Les documents de licences Open Source ne sont pas forcément simples à lire mais le cadre contractuel d'une licence logicielle éditeur est encore plus complexe. Pour illustrer mon propos, vous trouverez ci-dessous, à titre d'exemple, l’analyse d’un contrat de l’éditeur CA sur le produit d’introspection applicative Introscope. Attachez vos ceintures, âmes sensibles s'abstenir : bien des industriels rêveraient d’imposer pareilles conditions à leurs clients !
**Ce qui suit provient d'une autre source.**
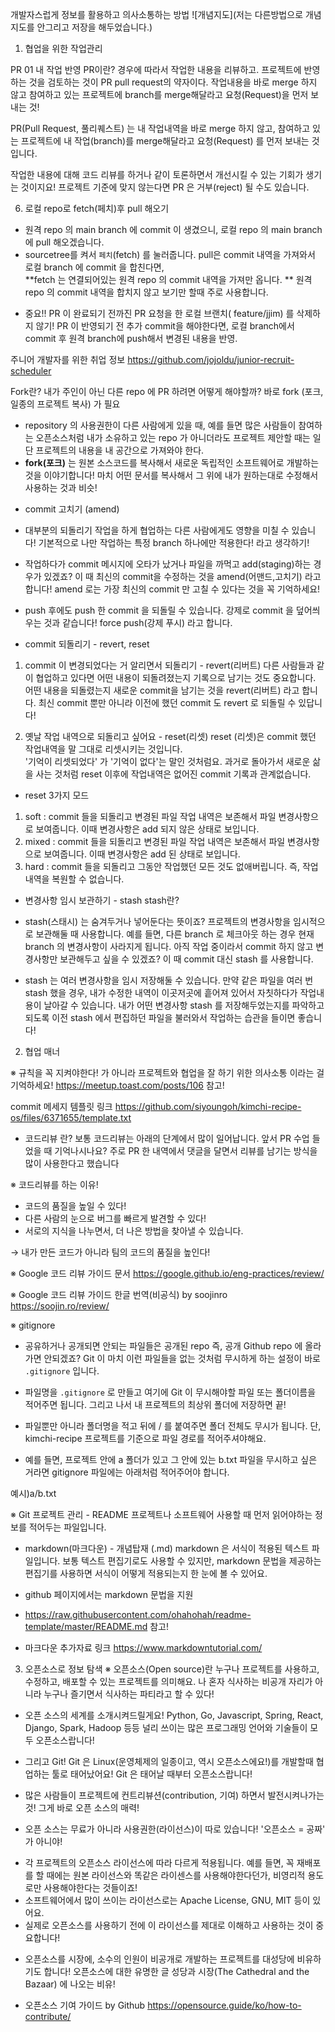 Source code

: 개발자스럽게 정보를 활용하고 의사소통하는 방법
![개념지도](저는 다른방법으로 개념지도를 안그리고 저장을 해두었습니다.)
1. 협업을 위한 작업관리

PR 01  내 작업 반영
PR이란? 
경우에 따라서 작업한 내용을 리뷰하고. 프로젝트에 반영하는 것을 검토하는 것이 PR
pull request의 약자이다.
작업내용을 바로 merge 하지 않고  참여하고 있는 프로젝트에 branch를 
merge해달라고 요청(Request)을 먼저 보내는 것!

PR(Pull Request, 풀리퀘스트) 는 내 작업내역을 바로 merge 하지 않고, 
참여하고 있는 프로젝트에 내 작업(branch)를 merge해달라고 요청(Request) 를 먼저 보내는 것입니다.

작업한 내용에 대해 코드 리뷰를 하거나 같이 토론하면서 개선시킬 수 있는 기회가 생기는 것이지요! 
프로젝트 기준에 맞지 않는다면 PR 은 거부(reject) 될 수도 있습니다. 

6. 로컬 repo로  fetch(페치)후 pull 해오기
- 원격 repo 의 main branch 에 commit 이 생겼으니, 로컬 repo 의 main branch 에 pull 해오겠습니다.
- sourcetree를 켜서 `페치`(fetch) 를 눌러줍니다. 
pull은 commit 내역을 가져와서 로컬 branch 에 commit 을 합친다면,  
 **fetch 는 연결되어있는 원격 repo 의 commit  내역을 가져만 옵니다.
 **  원격 repo  의 commit 내역을 합치지 않고 보기만 할때 주로 사용합니다.

* 중요!! 
PR 이 완료되기 전까진 PR 요청을 한 로컬 브랜치( feature/jjim) 를 삭제하지 않기! 
PR 이 반영되기 전 추가 commit을 해야한다면, 
로컬 branch에서 commit 후 원격 branch에 push해서 변경된 내용을 반영. 

주니어 개발자를 위한 취업 정보
https://github.com/jojoldu/junior-recruit-scheduler

Fork란?
내가 주인이 아닌 다른 repo 에 PR 하려면 어떻게 해야할까? 
바로 fork (포크, 일종의 프로젝트 복사) 가 필요

- repository 의 사용권한이 다른 사람에게 있을 때, 예를 들면 많은 사람들이 참여하는 오픈소스처럼
  내가 소유하고 있는 repo 가 아니더라도 프로젝트 제안할 때는 일단 프로젝트의 내용을 내 공간으로 가져와야 한다.
- **fork(포크)** 는 원본 소스코드를 복사해서 새로운 독립적인 소프트웨어로 개발하는 것을 이야기합니다! 
  마치 어떤 문서를 복사해서 그 위에 내가 원하는대로 수정해서 사용하는 것과 비슷!

* commit 고치기 (amend)
- 대부분의 되돌리기 작업을 하게 협업하는 다른 사람에게도 영향을 미칠 수 있습니다! 
  기본적으로 나만 작업하는 특정 branch 하나에만 적용한다! 라고 생각하기!

- 작업하다가 commit 메시지에 오타가 났거나 파일을 까먹고 add(staging)하는 경우가 있겠죠? 
  이 때 최신의 commit을 수정하는 것을 amend(어맨드,고치기) 라고 합니다! 
  amend 로는 가장 최신의 commit 만 고칠 수 있다는 것을 꼭 기억하세요!

- push 후에도 push 한 commit 을 되돌릴 수 있습니다. 
  강제로 commit 을 덮어씌우는 것과 같습니다! force push(강제 푸시) 라고 합니다. 

* commit 되돌리기 - revert, reset

1. commit 이 변경되었다는 거 알리면서 되돌리기 - revert(리버트)
   다른 사람들과 같이 협업하고 있다면 어떤 내용이 되돌려졌는지 기록으로 남기는 것도 중요합니다. 
   어떤 내용을 되돌렸는지 새로운 commit을 남기는 것을 revert(리버트) 라고 합니다. 
   최신 commit 뿐만 아니라 이전에 했던 commit 도 revert 로 되돌릴 수 있답니다! 

2. 옛날 작업 내역으로 되돌리고 싶어요 - reset(리셋)
   reset (리셋)은 commit 했던 작업내역을 말 그대로 리셋시키는 것입니다.   
   '기억이 리셋되었다' 가 '기억이 없다'는 말인 것처럼요. 
   과거로 돌아가서 새로운 삶을 사는 것처럼 reset 이후에 작업내역은 없어진 
   commit 기록과 관계없습니다. 

* reset 3가지 모드
1. soft : commit 들을 되돌리고 변경된 파일 작업 내역은 보존해서 파일 변경사항으로 보여줍니다. 
   이때 변경사항은 add 되지 않은 상태로 보입니다. 
2. mixed : commit 들을 되돌리고 변경된 파일 작업 내역은 보존해서 파일 변경사항으로 보여줍니다. 
   이때 변경사항은 add 된 상태로 보입니다. 
3. hard : commit 들을 되돌리고 그동안 작업했던 모든 것도 없애버립니다. 
   즉, 작업내역을 복원할 수 없습니다. 

* 변경사항 임시 보관하기 - stash
  stash란?
- stash(스태시) 는 숨겨두거나 넣어둔다는 뜻이죠? 프로젝트의 변경사항을 임시적으로 보관해둘 때 사용합니다. 
  예를 들면, 다른 branch 로 체크아웃 하는 경우 현재 branch 의 변경사항이 사라지게 됩니다. 
  아직 작업 중이라서 commit 하지 않고 변경사항만 보관해두고 싶을 수 있겠죠? 
  이 때 commit 대신 stash 를 사용합니다. 

- stash 는 여러 변경사항을 임시 저장해둘 수 있습니다. 
  만약 같은 파일을 여러 번 stash 했을 경우, 내가 수정한 내역이 이곳저곳에 흩어져 있어서 자칫하다가 작업내용이 날아갈 수 있습니다. 
  내가 어떤 변경사항 stash 를 저장해두었는지를 파악하고 되도록 이전 stash 에서 편집하던 파일을 불러와서 작업하는 습관을 들이면 좋습니다!


2. 협업 매너

※ 규칙을 꼭 지켜야한다! 가 아니라 프로젝트와 협업을 잘 하기 위한 의사소통 이라는 걸 기억하세요!
https://meetup.toast.com/posts/106 참고!

commit 메세지 템플릿 링크
https://github.com/siyoungoh/kimchi-recipe-os/files/6371655/template.txt

* 코드리뷰 란?
  보통 코드리뷰는 아래의 단계에서 많이 일어납니다. 앞서 PR 수업 들었을 때 기억나시나요? 
  주로 PR 한 내역에서 댓글을 달면서  리뷰를 남기는 방식을 많이 사용한다고 했습니다

※ 코드리뷰를 하는 이유!
- 코드의 품질을 높일 수 있다!
- 다른 사람의 눈으로 버그를 빠르게 발견할 수 있다!
- 서로의 지식을 나누면서, 더 나은 방법을 찾아낼 수 있습니다.

→ 내가 만든 코드가 아니라 팀의 코드의 품질을 높인다!

※ Google 코드 리뷰 가이드 문서
https://google.github.io/eng-practices/review/

※ Google 코드 리뷰 가이드 한글 번역(비공식) by soojinro
https://soojin.ro/review/

※ gitignore
- 공유하거나 공개되면 안되는 파일들은 공개된 repo 즉, 공개 Github repo 에 올라가면 안되겠죠? 
  Git 이 마치 이런 파일들을 없는 것처럼 무시하게 하는 설정이 바로 `.gitignore` 입니다.
- 파일명을  `.gitignore`  로 만들고 여기에 Git 이 무시해야할 파일 또는 폴더이름을 적어주면 됩니다. 
  그리고 나서  내 프로젝트의 최상위 폴더에 저장하면 끝!

- 파일뿐만 아니라 폴더명을 적고 뒤에 / 를 붙여주면 폴더 전체도 무시가 됩니다. 
  단, kimchi-recipe 프로젝트를 기준으로 파일 경로를 적어주셔야해요. 

- 예를 들면, 프로젝트 안에 a 폴더가 있고 그 안에 있는 
  b.txt 파일을 무시하고 싶은 거라면 gitignore 파일에는 아래처럼 적어주어야 합니다. 

예시)a/b.txt 

※ Git 프로젝트 관리 - README
프로젝트나 소프트웨어 사용할 때 먼저 읽어야하는 정보를 적어두는 파일입니다.

- markdown(마크다운) - 개념탑재 (.md)
  markdown 은 서식이 적용된 텍스트 파일입니다. 
  보통 텍스트 편집기로도 사용할 수 있지만, markdown 문법을 제공하는 
  편집기를 사용하면 서식이 어떻게 적용되는지 한 눈에 볼 수 있어요.
* github 페이지에서는 markdown 문법을 지원
- https://raw.githubusercontent.com/ohahohah/readme-template/master/README.md 참고!

- 마크다운 추가자료 링크
  https://www.markdowntutorial.com/

3. 오픈소스로 정보 탐색
※ 오픈소스(Open source)란 누구나 프로젝트를 사용하고, 수정하고, 
   배포할 수 있는 프로젝트를 의미해요. 나 혼자 식사하는 비공개 자리가 아니라 
   누구나 즐기면서 식사하는 파티라고 할 수 있다!
 
* 오픈 소스의 세계를 소개시켜드릴게요! Python, Go, Javascript, Spring, React, Django, Spark, Hadoop 등등 
  널리 쓰이는 많은 프로그래밍 언어와 기술들이 모두 오픈소스랍니다!

* 그리고 Git! Git 은  Linux(운영체제의 일종이고, 역시 오픈소스에요!)를 개발할때 협업하는 툴로 태어났어요! 
  Git 은 태어날 때부터 오픈소스랍니다! 

* 많은 사람들이 프로젝트에 컨트리뷰션(contribution, 기여) 하면서 발전시켜나가는 것! 
  그게 바로 오픈 소스의 매력!

*  오픈 소스는 무료가 아니라 사용권한(라이선스)이 따로 있습니다! '오픈소스 = 공짜' 가 아니야!
- 각 프로젝트의 오픈소스 라이선스에 따라 다르게 적용됩니다. 예를 들면, 꼭 재배포를 할 때에는 
  원본 라이선스와 똑같은 라이센스를 사용해야한다던가, 비영리적 용도로만 사용해야한다는 것들이죠!
- 소프트웨어에서 많이 쓰이는 라이선스로는 Apache License, GNU, MIT 등이 있어요.
- 실제로 오픈소스를 사용하기 전에 이 라이선스를 제대로 이해하고 사용하는 것이 중요합니다!

* 오픈소스를 시장에, 소수의 인원이 비공개로 개발하는 프로젝트를 대성당에 비유하기도 합니다! 
  오픈소스에 대한 유명한 글 성당과 시장(The Cathedral and the Bazaar) 에 나오는 비유! 

* 오픈소스 기여 가이드 by Github
https://opensource.guide/ko/how-to-contribute/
De manière générale, un contrat de licence logicielle est difficile à appréhender car :
- Les compétences nécessaires à son interprétation sont multiples ;
- L’engagement que prend le client vis-à-vis de l’éditeur est souvent disséminé dans de multiples documents qui peuvent se contredire ;
- Il est susceptible d’évoluer d’un achat à l’autre, chaque licence acquise pouvant alors être assortie de clauses différentes ;
- Les modes de calcul des licences ne sont pas forcément limpides (un éditeur dont je tairai le nom est même allé jusqu’à proposer une formule utilisant une équation intégrale !) ;
- Les clauses concernant les licences sont rarement dissociables de celles concernant le support avec parfois des surprises tarifaires ;
- Les éléments du contrat sont rarement fournis explicitement au client qui doit, bien souvent, aller les chercher par lui-même sur Internet ;
- Les documents contractuels varient souvent d’un pays à l’autre.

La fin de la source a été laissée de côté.